CHAPTER XXXIII.
"No man," says a Rabbi, by way of indisputable instance, "may turn the
bones of his father and mother into spoons"--sure that his hearers
felt the checks against that form of economy. The market for spoons
has never expanded enough for any one to say, "Why not?" and to argue
that human progress lies in such an application of material. The only
check to be alleged is a sentiment, which will coerce none who do not
hold that sentiments are the better part of the world's wealth.

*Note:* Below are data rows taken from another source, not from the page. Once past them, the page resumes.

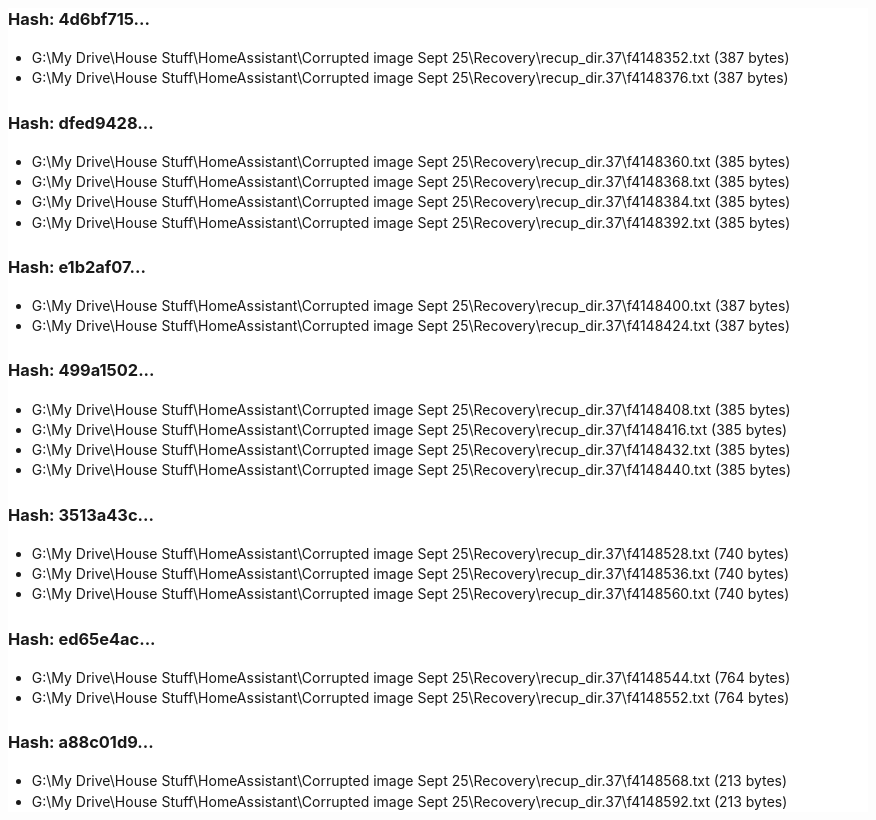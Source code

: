 ### Hash: 4d6bf715...
- G:\My Drive\House Stuff\HomeAssistant\Corrupted image Sept 25\Recovery\recup_dir.37\f4148352.txt (387 bytes)
- G:\My Drive\House Stuff\HomeAssistant\Corrupted image Sept 25\Recovery\recup_dir.37\f4148376.txt (387 bytes)

### Hash: dfed9428...
- G:\My Drive\House Stuff\HomeAssistant\Corrupted image Sept 25\Recovery\recup_dir.37\f4148360.txt (385 bytes)
- G:\My Drive\House Stuff\HomeAssistant\Corrupted image Sept 25\Recovery\recup_dir.37\f4148368.txt (385 bytes)
- G:\My Drive\House Stuff\HomeAssistant\Corrupted image Sept 25\Recovery\recup_dir.37\f4148384.txt (385 bytes)
- G:\My Drive\House Stuff\HomeAssistant\Corrupted image Sept 25\Recovery\recup_dir.37\f4148392.txt (385 bytes)

### Hash: e1b2af07...
- G:\My Drive\House Stuff\HomeAssistant\Corrupted image Sept 25\Recovery\recup_dir.37\f4148400.txt (387 bytes)
- G:\My Drive\House Stuff\HomeAssistant\Corrupted image Sept 25\Recovery\recup_dir.37\f4148424.txt (387 bytes)

### Hash: 499a1502...
- G:\My Drive\House Stuff\HomeAssistant\Corrupted image Sept 25\Recovery\recup_dir.37\f4148408.txt (385 bytes)
- G:\My Drive\House Stuff\HomeAssistant\Corrupted image Sept 25\Recovery\recup_dir.37\f4148416.txt (385 bytes)
- G:\My Drive\House Stuff\HomeAssistant\Corrupted image Sept 25\Recovery\recup_dir.37\f4148432.txt (385 bytes)
- G:\My Drive\House Stuff\HomeAssistant\Corrupted image Sept 25\Recovery\recup_dir.37\f4148440.txt (385 bytes)

### Hash: 3513a43c...
- G:\My Drive\House Stuff\HomeAssistant\Corrupted image Sept 25\Recovery\recup_dir.37\f4148528.txt (740 bytes)
- G:\My Drive\House Stuff\HomeAssistant\Corrupted image Sept 25\Recovery\recup_dir.37\f4148536.txt (740 bytes)
- G:\My Drive\House Stuff\HomeAssistant\Corrupted image Sept 25\Recovery\recup_dir.37\f4148560.txt (740 bytes)

### Hash: ed65e4ac...
- G:\My Drive\House Stuff\HomeAssistant\Corrupted image Sept 25\Recovery\recup_dir.37\f4148544.txt (764 bytes)
- G:\My Drive\House Stuff\HomeAssistant\Corrupted image Sept 25\Recovery\recup_dir.37\f4148552.txt (764 bytes)

### Hash: a88c01d9...
- G:\My Drive\House Stuff\HomeAssistant\Corrupted image Sept 25\Recovery\recup_dir.37\f4148568.txt (213 bytes)
- G:\My Drive\House Stuff\HomeAssistant\Corrupted image Sept 25\Recovery\recup_dir.37\f4148592.txt (213 bytes)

Deronda meanwhile took to a less fashionable form of exercise than
riding in Rotten Row. He went often rambling in those parts of London
which are most inhabited by common Jews. He walked to the synagogues at
times of service, he looked into shops, he observed faces:--a process
not very promising of particular discovery. Why did he not address
himself to an influential Rabbi or other member of a Jewish community,
to consult on the chances of finding a mother named Cohen, with a son
named Ezra, and a lost daughter named Mirah? He thought of doing
so--after Christmas. The fact was, notwithstanding all his sense of
poetry in common things, Deronda, where a keen personal interest was
aroused, could not, more than the rest of us, continuously escape
suffering from the pressure of that hard unaccommodating Actual, which
has never consulted our taste and is entirely unselect. Enthusiasm, we
know, dwells at ease among ideas, tolerates garlic breathed in the
middle ages, and sees no shabbiness in the official trappings of
classic processions: it gets squeamish when ideals press upon it as
something warmly incarnate, and can hardly face them without fainting.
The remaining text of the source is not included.